DESCRIPTION OF THE TASK: The entries are to be written out again with no differences.

Dataset entries:
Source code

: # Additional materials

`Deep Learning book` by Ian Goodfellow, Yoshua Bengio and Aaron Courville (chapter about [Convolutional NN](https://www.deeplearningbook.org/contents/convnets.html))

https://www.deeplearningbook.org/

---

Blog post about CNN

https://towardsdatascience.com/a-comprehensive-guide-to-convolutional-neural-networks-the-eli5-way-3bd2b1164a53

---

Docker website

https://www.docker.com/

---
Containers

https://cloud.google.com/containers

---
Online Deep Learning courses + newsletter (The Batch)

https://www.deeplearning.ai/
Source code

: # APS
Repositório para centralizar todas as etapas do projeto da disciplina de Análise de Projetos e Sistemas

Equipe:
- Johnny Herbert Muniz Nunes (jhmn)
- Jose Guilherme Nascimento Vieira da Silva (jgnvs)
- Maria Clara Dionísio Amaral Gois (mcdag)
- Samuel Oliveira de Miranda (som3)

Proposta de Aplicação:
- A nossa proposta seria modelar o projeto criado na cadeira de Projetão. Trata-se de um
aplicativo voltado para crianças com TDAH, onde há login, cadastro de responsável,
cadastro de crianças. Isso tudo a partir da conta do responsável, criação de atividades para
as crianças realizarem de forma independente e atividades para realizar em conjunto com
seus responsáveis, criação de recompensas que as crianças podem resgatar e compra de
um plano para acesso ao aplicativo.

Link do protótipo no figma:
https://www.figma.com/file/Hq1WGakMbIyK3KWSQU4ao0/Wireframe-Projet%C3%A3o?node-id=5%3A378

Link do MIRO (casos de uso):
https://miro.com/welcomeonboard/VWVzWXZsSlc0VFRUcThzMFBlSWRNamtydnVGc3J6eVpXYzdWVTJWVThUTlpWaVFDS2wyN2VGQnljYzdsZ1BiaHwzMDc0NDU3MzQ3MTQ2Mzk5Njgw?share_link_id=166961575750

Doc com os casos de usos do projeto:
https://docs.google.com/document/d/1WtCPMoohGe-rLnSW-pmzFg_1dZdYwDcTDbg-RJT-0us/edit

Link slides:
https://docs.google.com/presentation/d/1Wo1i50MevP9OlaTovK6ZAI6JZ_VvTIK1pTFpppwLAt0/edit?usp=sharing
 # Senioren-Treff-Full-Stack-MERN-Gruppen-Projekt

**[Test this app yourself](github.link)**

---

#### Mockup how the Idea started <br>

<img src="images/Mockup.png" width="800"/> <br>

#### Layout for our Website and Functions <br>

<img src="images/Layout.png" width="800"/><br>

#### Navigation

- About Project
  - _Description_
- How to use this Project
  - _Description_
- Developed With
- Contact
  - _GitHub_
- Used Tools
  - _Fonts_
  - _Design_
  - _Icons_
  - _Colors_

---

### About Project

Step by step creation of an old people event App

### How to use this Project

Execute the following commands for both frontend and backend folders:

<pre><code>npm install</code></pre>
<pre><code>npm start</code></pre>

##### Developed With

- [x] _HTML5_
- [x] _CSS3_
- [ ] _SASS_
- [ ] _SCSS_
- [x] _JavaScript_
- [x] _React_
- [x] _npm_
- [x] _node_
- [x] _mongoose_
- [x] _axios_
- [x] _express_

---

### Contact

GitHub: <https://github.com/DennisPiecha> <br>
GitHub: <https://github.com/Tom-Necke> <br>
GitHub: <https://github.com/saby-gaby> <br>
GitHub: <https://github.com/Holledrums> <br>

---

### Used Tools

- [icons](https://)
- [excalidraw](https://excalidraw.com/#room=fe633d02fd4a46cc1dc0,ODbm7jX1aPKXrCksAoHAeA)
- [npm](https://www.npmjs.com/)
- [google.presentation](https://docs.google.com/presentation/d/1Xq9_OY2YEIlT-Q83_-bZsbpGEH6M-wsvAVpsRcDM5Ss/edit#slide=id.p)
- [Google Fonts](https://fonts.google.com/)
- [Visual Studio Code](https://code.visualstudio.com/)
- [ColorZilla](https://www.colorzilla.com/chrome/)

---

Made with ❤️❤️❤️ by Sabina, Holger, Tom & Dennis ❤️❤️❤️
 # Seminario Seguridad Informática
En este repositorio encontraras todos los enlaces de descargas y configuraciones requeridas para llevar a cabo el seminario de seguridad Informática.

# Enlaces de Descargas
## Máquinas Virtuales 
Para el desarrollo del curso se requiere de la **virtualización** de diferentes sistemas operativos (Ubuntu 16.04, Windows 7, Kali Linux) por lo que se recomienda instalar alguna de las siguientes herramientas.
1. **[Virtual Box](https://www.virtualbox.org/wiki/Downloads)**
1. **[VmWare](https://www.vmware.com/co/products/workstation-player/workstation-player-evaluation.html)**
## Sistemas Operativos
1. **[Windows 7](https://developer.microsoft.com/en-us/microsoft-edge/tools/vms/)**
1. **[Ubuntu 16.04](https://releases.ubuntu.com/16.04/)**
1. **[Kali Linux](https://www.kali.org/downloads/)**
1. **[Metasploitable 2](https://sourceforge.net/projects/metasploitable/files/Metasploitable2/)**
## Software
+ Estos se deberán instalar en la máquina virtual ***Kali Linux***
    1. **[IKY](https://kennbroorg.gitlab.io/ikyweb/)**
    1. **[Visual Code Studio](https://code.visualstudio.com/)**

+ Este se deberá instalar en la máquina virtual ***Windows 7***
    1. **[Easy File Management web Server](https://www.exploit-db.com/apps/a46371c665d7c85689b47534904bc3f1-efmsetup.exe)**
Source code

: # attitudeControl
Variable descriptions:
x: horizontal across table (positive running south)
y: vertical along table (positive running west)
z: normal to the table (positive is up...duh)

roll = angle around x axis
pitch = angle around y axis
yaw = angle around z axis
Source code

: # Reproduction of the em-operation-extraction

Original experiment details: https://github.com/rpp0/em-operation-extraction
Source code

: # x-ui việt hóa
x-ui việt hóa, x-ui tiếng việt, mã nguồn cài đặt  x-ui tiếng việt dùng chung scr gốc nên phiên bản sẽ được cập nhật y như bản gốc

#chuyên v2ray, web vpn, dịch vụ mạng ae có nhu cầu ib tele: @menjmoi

TASK RESPONSE:
Source code

: # Additional materials

`Deep Learning book` by Ian Goodfellow, Yoshua Bengio and Aaron Courville (chapter about [Convolutional NN](https://www.deeplearningbook.org/contents/convnets.html))

https://www.deeplearningbook.org/

---

Blog post about CNN

https://towardsdatascience.com/a-comprehensive-guide-to-convolutional-neural-networks-the-eli5-way-3bd2b1164a53

---

Docker website

https://www.docker.com/

---
Containers

https://cloud.google.com/containers

---
Online Deep Learning courses + newsletter (The Batch)

https://www.deeplearning.ai/
Source code

: # APS
Repositório para centralizar todas as etapas do projeto da disciplina de Análise de Projetos e Sistemas

Equipe:
- Johnny Herbert Muniz Nunes (jhmn)
- Jose Guilherme Nascimento Vieira da Silva (jgnvs)
- Maria Clara Dionísio Amaral Gois (mcdag)
- Samuel Oliveira de Miranda (som3)

Proposta de Aplicação:
- A nossa proposta seria modelar o projeto criado na cadeira de Projetão. Trata-se de um
aplicativo voltado para crianças com TDAH, onde há login, cadastro de responsável,
cadastro de crianças. Isso tudo a partir da conta do responsável, criação de atividades para
as crianças realizarem de forma independente e atividades para realizar em conjunto com
seus responsáveis, criação de recompensas que as crianças podem resgatar e compra de
um plano para acesso ao aplicativo.

Link do protótipo no figma:
https://www.figma.com/file/Hq1WGakMbIyK3KWSQU4ao0/Wireframe-Projet%C3%A3o?node-id=5%3A378

Link do MIRO (casos de uso):
https://miro.com/welcomeonboard/VWVzWXZsSlc0VFRUcThzMFBlSWRNamtydnVGc3J6eVpXYzdWVTJWVThUTlpWaVFDS2wyN2VGQnljYzdsZ1BiaHwzMDc0NDU3MzQ3MTQ2Mzk5Njgw?share_link_id=166961575750

Doc com os casos de usos do projeto:
https://docs.google.com/document/d/1WtCPMoohGe-rLnSW-pmzFg_1dZdYwDcTDbg-RJT-0us/edit

Link slides:
https://docs.google.com/presentation/d/1Wo1i50MevP9OlaTovK6ZAI6JZ_VvTIK1pTFpppwLAt0/edit?usp=sharing
 # Senioren-Treff-Full-Stack-MERN-Gruppen-Projekt

**[Test this app yourself](github.link)**

---

#### Mockup how the Idea started <br>

<img src="images/Mockup.png" width="800"/> <br>

#### Layout for our Website and Functions <br>

<img src="images/Layout.png" width="800"/><br>

#### Navigation

- About Project
  - _Description_
- How to use this Project
  - _Description_
- Developed With
- Contact
  - _GitHub_
- Used Tools
  - _Fonts_
  - _Design_
  - _Icons_
  - _Colors_

---

### About Project

Step by step creation of an old people event App

### How to use this Project

Execute the following commands for both frontend and backend folders:

<pre><code>npm install</code></pre>
<pre><code>npm start</code></pre>

##### Developed With

- [x] _HTML5_
- [x] _CSS3_
- [ ] _SASS_
- [ ] _SCSS_
- [x] _JavaScript_
- [x] _React_
- [x] _npm_
- [x] _node_
- [x] _mongoose_
- [x] _axios_
- [x] _express_

---

### Contact

GitHub: <https://github.com/DennisPiecha> <br>
GitHub: <https://github.com/Tom-Necke> <br>
GitHub: <https://github.com/saby-gaby> <br>
GitHub: <https://github.com/Holledrums> <br>

---

### Used Tools

- [icons](https://)
- [excalidraw](https://excalidraw.com/#room=fe633d02fd4a46cc1dc0,ODbm7jX1aPKXrCksAoHAeA)
- [npm](https://www.npmjs.com/)
- [google.presentation](https://docs.google.com/presentation/d/1Xq9_OY2YEIlT-Q83_-bZsbpGEH6M-wsvAVpsRcDM5Ss/edit#slide=id.p)
- [Google Fonts](https://fonts.google.com/)
- [Visual Studio Code](https://code.visualstudio.com/)
- [ColorZilla](https://www.colorzilla.com/chrome/)

---

Made with ❤️❤️❤️ by Sabina, Holger, Tom & Dennis ❤️❤️❤️
 # Seminario Seguridad Informática
En este repositorio encontraras todos los enlaces de descargas y configuraciones requeridas para llevar a cabo el seminario de seguridad Informática.

# Enlaces de Descargas
## Máquinas Virtuales 
Para el desarrollo del curso se requiere de la **virtualización** de diferentes sistemas operativos (Ubuntu 16.04, Windows 7, Kali Linux) por lo que se recomienda instalar alguna de las siguientes herramientas.
1. **[Virtual Box](https://www.virtualbox.org/wiki/Downloads)**
1. **[VmWare](https://www.vmware.com/co/products/workstation-player/workstation-player-evaluation.html)**
## Sistemas Operativos
1. **[Windows 7](https://developer.microsoft.com/en-us/microsoft-edge/tools/vms/)**
1. **[Ubuntu 16.04](https://releases.ubuntu.com/16.04/)**
1. **[Kali Linux](https://www.kali.org/downloads/)**
1. **[Metasploitable 2](https://sourceforge.net/projects/metasploitable/files/Metasploitable2/)**
## Software
+ Estos se deberán instalar en la máquina virtual ***Kali Linux***
    1. **[IKY](https://kennbroorg.gitlab.io/ikyweb/)**
    1. **[Visual Code Studio](https://code.visualstudio.com/)**

+ Este se deberá instalar en la máquina virtual ***Windows 7***
    1. **[Easy File Management web Server](https://www.exploit-db.com/apps/a46371c665d7c85689b47534904bc3f1-efmsetup.exe)**
Source code

: # attitudeControl
Variable descriptions:
x: horizontal across table (positive running south)
y: vertical along table (positive running west)
z: normal to the table (positive is up...duh)

roll = angle around x axis
pitch = angle around y axis
yaw = angle around z axis
Source code

: # Reproduction of the em-operation-extraction

Original experiment details: https://github.com/rpp0/em-operation-extraction
Source code

: # x-ui việt hóa
x-ui việt hóa, x-ui tiếng việt, mã nguồn cài đặt  x-ui tiếng việt dùng chung scr gốc nên phiên bản sẽ được cập nhật y như bản gốc

#chuyên v2ray, web vpn, dịch vụ mạng ae có nhu cầu ib tele: @menjmoi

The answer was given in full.